[Source records — start]
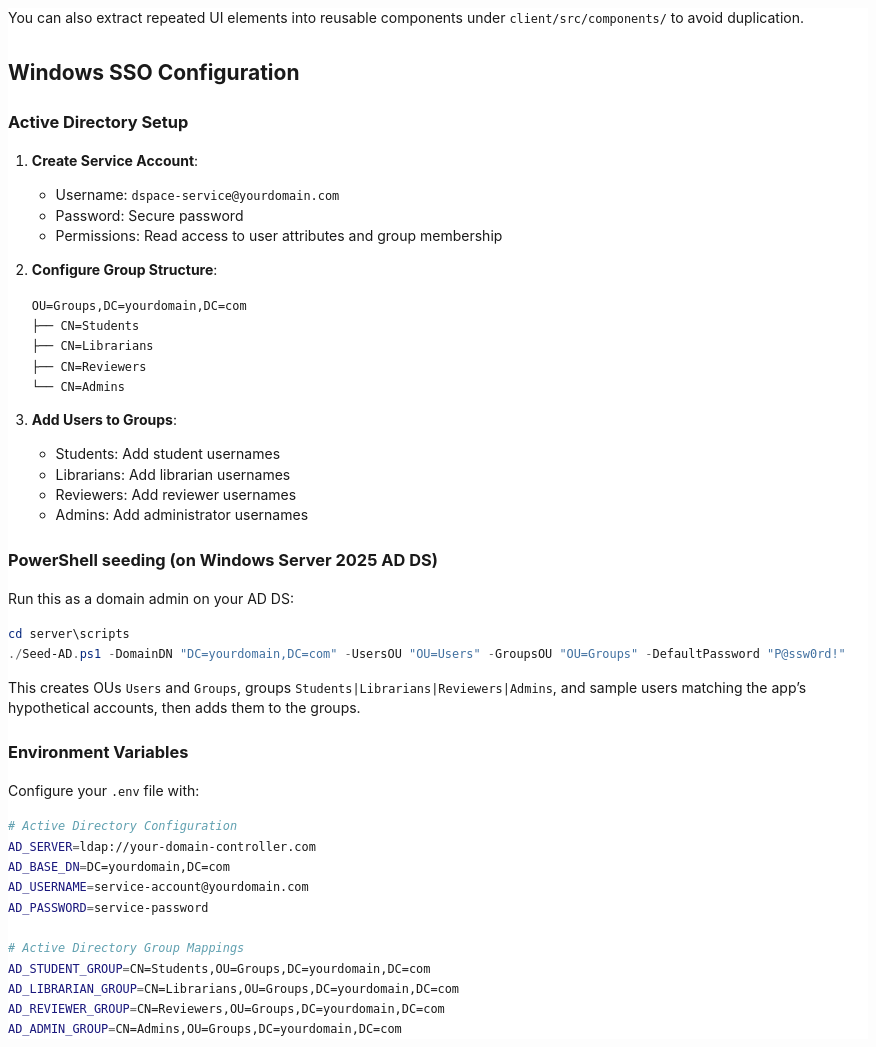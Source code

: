 You can also extract repeated UI elements into reusable components under `client/src/components/` to avoid duplication.

## Windows SSO Configuration

### Active Directory Setup

1. **Create Service Account**:
   - Username: `dspace-service@yourdomain.com`
   - Password: Secure password
   - Permissions: Read access to user attributes and group membership

2. **Configure Group Structure**:
   ```
   OU=Groups,DC=yourdomain,DC=com
   ├── CN=Students
   ├── CN=Librarians
   ├── CN=Reviewers
   └── CN=Admins
   ```

3. **Add Users to Groups**:
   - Students: Add student usernames
   - Librarians: Add librarian usernames
   - Reviewers: Add reviewer usernames
   - Admins: Add administrator usernames

### PowerShell seeding (on Windows Server 2025 AD DS)

Run this as a domain admin on your AD DS:

```powershell
cd server\scripts
./Seed-AD.ps1 -DomainDN "DC=yourdomain,DC=com" -UsersOU "OU=Users" -GroupsOU "OU=Groups" -DefaultPassword "P@ssw0rd!"
```

This creates OUs `Users` and `Groups`, groups `Students|Librarians|Reviewers|Admins`, and sample users matching the app’s hypothetical accounts, then adds them to the groups.

### Environment Variables

Configure your `.env` file with:

```bash
# Active Directory Configuration
AD_SERVER=ldap://your-domain-controller.com
AD_BASE_DN=DC=yourdomain,DC=com
AD_USERNAME=service-account@yourdomain.com
AD_PASSWORD=service-password

# Active Directory Group Mappings
AD_STUDENT_GROUP=CN=Students,OU=Groups,DC=yourdomain,DC=com
AD_LIBRARIAN_GROUP=CN=Librarians,OU=Groups,DC=yourdomain,DC=com
AD_REVIEWER_GROUP=CN=Reviewers,OU=Groups,DC=yourdomain,DC=com
AD_ADMIN_GROUP=CN=Admins,OU=Groups,DC=yourdomain,DC=com
```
[Source records — finish]
What this task involves
Without including any picture, write out the material above exactly.

Response to the task
Source code

: You can also extract repeated UI elements into reusable components under `client/src/components/` to avoid duplication.

## Windows SSO Configuration

### Active Directory Setup

1. **Create Service Account**:
   - Username: `dspace-service@yourdomain.com`
   - Password: Secure password
   - Permissions: Read access to user attributes and group membership

2. **Configure Group Structure**:
   ```
   OU=Groups,DC=yourdomain,DC=com
   ├── CN=Students
   ├── CN=Librarians
   ├── CN=Reviewers
   └── CN=Admins
   ```

3. **Add Users to Groups**:
   - Students: Add student usernames
   - Librarians: Add librarian usernames
   - Reviewers: Add reviewer usernames
   - Admins: Add administrator usernames

### PowerShell seeding (on Windows Server 2025 AD DS)

Run this as a domain admin on your AD DS:

```powershell
cd server\scripts
./Seed-AD.ps1 -DomainDN "DC=yourdomain,DC=com" -UsersOU "OU=Users" -GroupsOU "OU=Groups" -DefaultPassword "P@ssw0rd!"
```

This creates OUs `Users` and `Groups`, groups `Students|Librarians|Reviewers|Admins`, and sample users matching the app’s hypothetical accounts, then adds them to the groups.

### Environment Variables

Configure your `.env` file with:

```bash
# Active Directory Configuration
AD_SERVER=ldap://your-domain-controller.com
AD_BASE_DN=DC=yourdomain,DC=com
AD_USERNAME=service-account@yourdomain.com
AD_PASSWORD=service-password

# Active Directory Group Mappings
AD_STUDENT_GROUP=CN=Students,OU=Groups,DC=yourdomain,DC=com
AD_LIBRARIAN_GROUP=CN=Librarians,OU=Groups,DC=yourdomain,DC=com
AD_REVIEWER_GROUP=CN=Reviewers,OU=Groups,DC=yourdomain,DC=com
AD_ADMIN_GROUP=CN=Admins,OU=Groups,DC=yourdomain,DC=com
```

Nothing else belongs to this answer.